Skip to content

Extra Template Features in Databricks Dialect

Databricks dialect provides additional template types.

Output Types

  • sas_dbr_notebook_header - This template is specifically designed for SAS DI Jobs, EG Flows, or SAS Programs and allows you to define a custom notebook header with arbitrary code, provided as either a Jinja file or an inline string.

    converter:
    user_template_paths:
        - "templates"
    
    template_configs:
        # Custom imports from a jinja file for SAS DI Jobs
        - template: imports.jinja
        match_patterns:
            - (SASMetaJob)
        output_type: sas_dbr_notebook_header
    
        # Custom imports from an inline string for SAS EG Flows
        - inline: |
            from migration.helpers import *
            from pyspark.sql.functions import *
        match_patterns:
            - (SASEGProcessFlowContainer)
        output_type: sas_dbr_notebook_header
    
        # Custom imports from an inline string for SAS Programs
        - inline: from migration.helpers import *
        match_patterns:
            - (SASProgram)
        output_type: sas_dbr_notebook_header
    
  • sas_dbr_tr_func - This template is specifically designed for SAS DI Transforms and allows you to replace a transform with a Python function.

    Here is an example of the config.yaml:

    converter:
      template_configs:
      - match_nodes:
        - attr: sas_meta_id
          include:
          - A5JCJVA0.BW000753
          type: SASMetaTransformBase
        output_type: sas_dbr_tr_func
        template: 1_A5JCJVA0.BW000753.py
      user_template_paths:
      - templates
    

    Here is an example of the content for the sas_dbr_tr_func template file:

    _alc_template_metadata_yaml = """
    func_name: step5_Join
    in_ds_sas_meta_ids:
    - A5JCJVA0.BU0004QD
    - A5JCJVA0.BU0004QM
    out_ds_sas_meta_ids:
    - A5JCJVA0.BU0004QL
    pass_vars_arg: false
    extra_args: []
    step: 5
    """
    
    
    def step5_Join(df_input1, df_input2):
        # Code of the transform
        return df_output
    

    The _alc_template_metadata_yaml is a special variable that contains metadata for the template.

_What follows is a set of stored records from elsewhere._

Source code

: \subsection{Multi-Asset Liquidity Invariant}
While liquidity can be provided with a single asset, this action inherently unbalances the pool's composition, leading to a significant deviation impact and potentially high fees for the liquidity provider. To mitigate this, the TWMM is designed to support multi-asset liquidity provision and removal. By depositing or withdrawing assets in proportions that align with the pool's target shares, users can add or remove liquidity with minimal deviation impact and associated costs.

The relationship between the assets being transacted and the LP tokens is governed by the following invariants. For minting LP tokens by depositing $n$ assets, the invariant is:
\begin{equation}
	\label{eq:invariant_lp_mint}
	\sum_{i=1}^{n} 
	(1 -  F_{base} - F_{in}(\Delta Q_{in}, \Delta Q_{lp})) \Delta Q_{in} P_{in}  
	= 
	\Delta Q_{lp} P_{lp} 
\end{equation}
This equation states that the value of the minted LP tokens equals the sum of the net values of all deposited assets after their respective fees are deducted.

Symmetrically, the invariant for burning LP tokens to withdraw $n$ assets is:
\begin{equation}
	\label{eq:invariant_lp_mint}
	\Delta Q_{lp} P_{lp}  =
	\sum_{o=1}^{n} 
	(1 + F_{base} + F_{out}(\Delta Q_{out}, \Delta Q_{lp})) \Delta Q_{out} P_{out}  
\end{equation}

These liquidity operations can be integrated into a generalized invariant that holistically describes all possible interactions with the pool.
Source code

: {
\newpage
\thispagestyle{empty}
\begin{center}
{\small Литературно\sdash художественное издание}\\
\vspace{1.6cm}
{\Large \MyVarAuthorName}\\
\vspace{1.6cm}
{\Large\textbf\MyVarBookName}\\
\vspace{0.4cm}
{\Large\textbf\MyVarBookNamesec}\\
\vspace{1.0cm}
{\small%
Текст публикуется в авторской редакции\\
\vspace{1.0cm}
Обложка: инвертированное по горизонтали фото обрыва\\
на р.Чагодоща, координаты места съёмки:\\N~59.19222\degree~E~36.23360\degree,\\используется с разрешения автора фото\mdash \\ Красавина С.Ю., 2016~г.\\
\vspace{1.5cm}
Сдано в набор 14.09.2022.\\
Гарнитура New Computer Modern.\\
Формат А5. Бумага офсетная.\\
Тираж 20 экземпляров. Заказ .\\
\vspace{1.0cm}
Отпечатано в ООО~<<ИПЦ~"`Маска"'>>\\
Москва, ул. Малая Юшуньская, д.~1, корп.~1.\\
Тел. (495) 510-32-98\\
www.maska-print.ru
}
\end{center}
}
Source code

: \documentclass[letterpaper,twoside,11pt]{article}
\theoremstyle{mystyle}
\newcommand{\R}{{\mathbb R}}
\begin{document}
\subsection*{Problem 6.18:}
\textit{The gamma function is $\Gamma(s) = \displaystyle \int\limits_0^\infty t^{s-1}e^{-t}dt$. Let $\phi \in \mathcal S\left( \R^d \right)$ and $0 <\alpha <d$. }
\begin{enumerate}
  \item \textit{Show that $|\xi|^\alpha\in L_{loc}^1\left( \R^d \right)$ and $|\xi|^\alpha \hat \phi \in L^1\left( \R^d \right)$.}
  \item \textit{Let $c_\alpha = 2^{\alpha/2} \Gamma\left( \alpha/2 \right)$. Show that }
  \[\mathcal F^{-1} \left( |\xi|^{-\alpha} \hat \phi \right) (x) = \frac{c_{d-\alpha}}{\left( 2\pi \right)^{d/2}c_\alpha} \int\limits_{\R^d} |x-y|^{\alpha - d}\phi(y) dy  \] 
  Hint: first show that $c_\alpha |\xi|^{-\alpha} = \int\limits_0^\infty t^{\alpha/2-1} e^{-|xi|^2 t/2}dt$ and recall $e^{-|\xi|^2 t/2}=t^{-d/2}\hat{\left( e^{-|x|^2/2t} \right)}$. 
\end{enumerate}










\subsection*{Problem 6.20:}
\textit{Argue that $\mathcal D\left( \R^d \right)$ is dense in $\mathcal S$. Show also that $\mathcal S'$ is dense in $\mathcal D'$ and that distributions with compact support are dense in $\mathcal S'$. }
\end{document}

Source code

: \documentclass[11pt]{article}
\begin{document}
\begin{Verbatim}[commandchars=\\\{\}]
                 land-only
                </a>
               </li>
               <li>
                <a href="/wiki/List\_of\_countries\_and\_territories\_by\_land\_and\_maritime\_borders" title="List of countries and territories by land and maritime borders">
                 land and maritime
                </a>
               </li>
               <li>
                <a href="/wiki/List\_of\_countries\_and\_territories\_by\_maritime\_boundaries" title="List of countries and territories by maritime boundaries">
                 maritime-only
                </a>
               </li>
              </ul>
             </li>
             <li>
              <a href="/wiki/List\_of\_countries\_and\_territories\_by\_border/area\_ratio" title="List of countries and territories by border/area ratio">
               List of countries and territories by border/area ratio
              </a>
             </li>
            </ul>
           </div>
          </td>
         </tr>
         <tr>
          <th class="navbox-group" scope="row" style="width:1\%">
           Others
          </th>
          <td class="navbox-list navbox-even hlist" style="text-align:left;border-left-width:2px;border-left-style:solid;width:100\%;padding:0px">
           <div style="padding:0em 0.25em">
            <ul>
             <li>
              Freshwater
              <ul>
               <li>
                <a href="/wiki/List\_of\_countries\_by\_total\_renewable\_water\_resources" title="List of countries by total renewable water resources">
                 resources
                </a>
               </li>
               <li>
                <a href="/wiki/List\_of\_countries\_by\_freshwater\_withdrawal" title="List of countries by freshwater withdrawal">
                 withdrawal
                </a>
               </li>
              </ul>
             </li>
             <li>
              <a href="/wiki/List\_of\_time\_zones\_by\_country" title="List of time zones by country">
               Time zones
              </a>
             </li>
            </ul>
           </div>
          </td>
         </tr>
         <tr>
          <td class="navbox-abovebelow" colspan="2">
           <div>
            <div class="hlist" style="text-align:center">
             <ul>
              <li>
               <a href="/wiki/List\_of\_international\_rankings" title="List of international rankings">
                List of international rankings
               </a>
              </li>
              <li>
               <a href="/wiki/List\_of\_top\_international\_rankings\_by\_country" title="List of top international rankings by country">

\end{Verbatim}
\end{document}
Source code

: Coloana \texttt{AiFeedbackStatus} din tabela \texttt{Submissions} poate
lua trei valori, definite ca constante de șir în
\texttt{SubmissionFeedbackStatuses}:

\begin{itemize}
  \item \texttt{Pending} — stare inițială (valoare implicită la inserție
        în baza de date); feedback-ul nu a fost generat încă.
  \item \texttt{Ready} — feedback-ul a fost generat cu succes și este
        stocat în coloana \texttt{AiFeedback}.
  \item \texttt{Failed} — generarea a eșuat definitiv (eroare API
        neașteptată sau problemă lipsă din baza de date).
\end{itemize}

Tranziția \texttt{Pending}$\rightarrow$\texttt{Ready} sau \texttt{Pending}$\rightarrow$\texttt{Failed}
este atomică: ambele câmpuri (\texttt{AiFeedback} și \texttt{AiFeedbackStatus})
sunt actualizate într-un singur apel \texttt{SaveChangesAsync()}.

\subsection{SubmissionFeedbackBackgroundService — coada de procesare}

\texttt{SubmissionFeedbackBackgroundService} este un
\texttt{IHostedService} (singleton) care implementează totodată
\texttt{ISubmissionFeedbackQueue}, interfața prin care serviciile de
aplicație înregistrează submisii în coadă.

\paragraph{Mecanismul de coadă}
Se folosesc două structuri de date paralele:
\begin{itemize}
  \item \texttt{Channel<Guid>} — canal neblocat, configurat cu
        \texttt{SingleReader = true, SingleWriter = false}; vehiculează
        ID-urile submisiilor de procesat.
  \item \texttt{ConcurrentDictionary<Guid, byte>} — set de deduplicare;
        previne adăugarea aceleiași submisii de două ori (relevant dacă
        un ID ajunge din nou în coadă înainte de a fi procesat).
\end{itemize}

It is used by Alchemist to generate the appropriate function call within the notebook code and is not included in the generated notebook. Currently, it contains the following fields:

    • func_name: The name of the function that will be called in the notebook's main job function. This should match the function name in the template code.
    • in_ds_sas_meta_ids: A list of SAS dataset meta ids that will be passed as dataframes to the function. The order of the ids should match the order of the function's arguments.
    • out_ds_sas_meta_ids: A list of SAS dataset meta ids that will be returned as dataframes by the function. The order of the ids should match the order of the function's return values.
    • pass_vars_arg: Specifies whether the vars argument should be passed to the function. It will be placed after the dataframes arguments.
    • extra_args: A list of additional argument names to be passed to the function last, in the specified order.
    • step: The step number of the transform function. Currently, used for informational purposes only.